Am all stressed out. The server has been down for 36 hours. This is the last in the series.

This is an old Vermont Castings stove. It heats the whole house. Where I sit next to it becomes too much of a hot seat and I have to move. It is sitting on top of locally quarried stone which has fossils of plants in it.

The fireplace itself is new in that we had it built. The original one was in the kitchen. It is traditional, however. Tuscan fireplaces are very shallow, which is wise because more heat comes out into the room than from deep ones.

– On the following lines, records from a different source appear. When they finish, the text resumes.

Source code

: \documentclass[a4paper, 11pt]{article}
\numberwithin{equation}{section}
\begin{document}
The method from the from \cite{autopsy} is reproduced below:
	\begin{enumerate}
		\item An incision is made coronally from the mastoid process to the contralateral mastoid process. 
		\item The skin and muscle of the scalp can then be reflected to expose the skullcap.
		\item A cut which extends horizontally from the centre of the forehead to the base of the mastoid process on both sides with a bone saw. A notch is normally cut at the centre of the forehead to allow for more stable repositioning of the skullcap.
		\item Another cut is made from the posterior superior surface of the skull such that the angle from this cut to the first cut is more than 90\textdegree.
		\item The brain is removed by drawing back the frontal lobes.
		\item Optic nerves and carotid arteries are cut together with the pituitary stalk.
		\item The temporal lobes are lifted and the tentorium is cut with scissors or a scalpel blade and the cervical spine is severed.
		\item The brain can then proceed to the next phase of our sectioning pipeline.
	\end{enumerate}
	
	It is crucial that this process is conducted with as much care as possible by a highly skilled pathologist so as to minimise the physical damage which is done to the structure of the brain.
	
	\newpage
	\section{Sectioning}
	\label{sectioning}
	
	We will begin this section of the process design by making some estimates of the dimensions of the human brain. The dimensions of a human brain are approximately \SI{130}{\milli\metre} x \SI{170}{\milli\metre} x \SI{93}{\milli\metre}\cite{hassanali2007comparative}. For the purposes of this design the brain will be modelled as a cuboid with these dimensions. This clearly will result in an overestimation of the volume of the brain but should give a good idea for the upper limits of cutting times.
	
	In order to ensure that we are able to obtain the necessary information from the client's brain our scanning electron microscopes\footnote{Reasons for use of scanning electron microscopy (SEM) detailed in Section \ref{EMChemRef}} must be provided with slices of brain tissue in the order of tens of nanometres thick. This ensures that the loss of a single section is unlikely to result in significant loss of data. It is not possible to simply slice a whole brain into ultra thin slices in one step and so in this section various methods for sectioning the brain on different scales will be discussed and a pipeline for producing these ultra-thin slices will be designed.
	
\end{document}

The mantle piece is fairly old, c. 1800. An acquaintance found it in a barn and we bought it. It was dry, split, the wood was grey and it has patches of red lead paint on it. Who turned it into the beautiful thing you see today. It was not Himself. I glued and clamped it to close the cracks, filled the many nail holes, removed the red paint, smoothed it with fine steel wool and applied coat after coat of staining wax. It's just one of those things I did before I got onto the internet.

The copper fire dogs do not look right but I couldn't part with them. I bought them at auction in Norfolk. They're Dutch and were once silver plated. So then, they were once very posh and probably stood in front of a lovely, tiled fireplace. I found the copper kettle in an old water mill. It was black and cost nothing. It is Victorian.

The lions on the mantle piece are from the Rait Antiques Centre in Scotland and were bought by Himself. He is a Leo and collects lions. I am lucky he was not born a scorpion or a crab. The fire iron has a brass lion at the top. See, I told you. The ball between the lions is Indian and bought in the street for two euros.

The little bronze snuff box to the right of the lions has stamped onto it: "O that men should put an enemy into their mouths to steal away their brains." It is from Macbeth. I love the sentiment. The round snuff box is made of wood and rolled paper tubes. It's Victorian.

The metal jug is engraved with a tree within a circle and the word FRAXINUS. Fraxinus is Latin for ash tree. I have no idea whose crest it is.

The pottery jug has a dog and cat on it and the cat says, "It is years since last we met." Himself bought that, too.

We once used the black pot for peats; now we use it for wood. The brush on the floor is a standard hearth brush which I didn't know was there until I saw the pics on the screen.

Now, to figure out how to back blip for yesterday.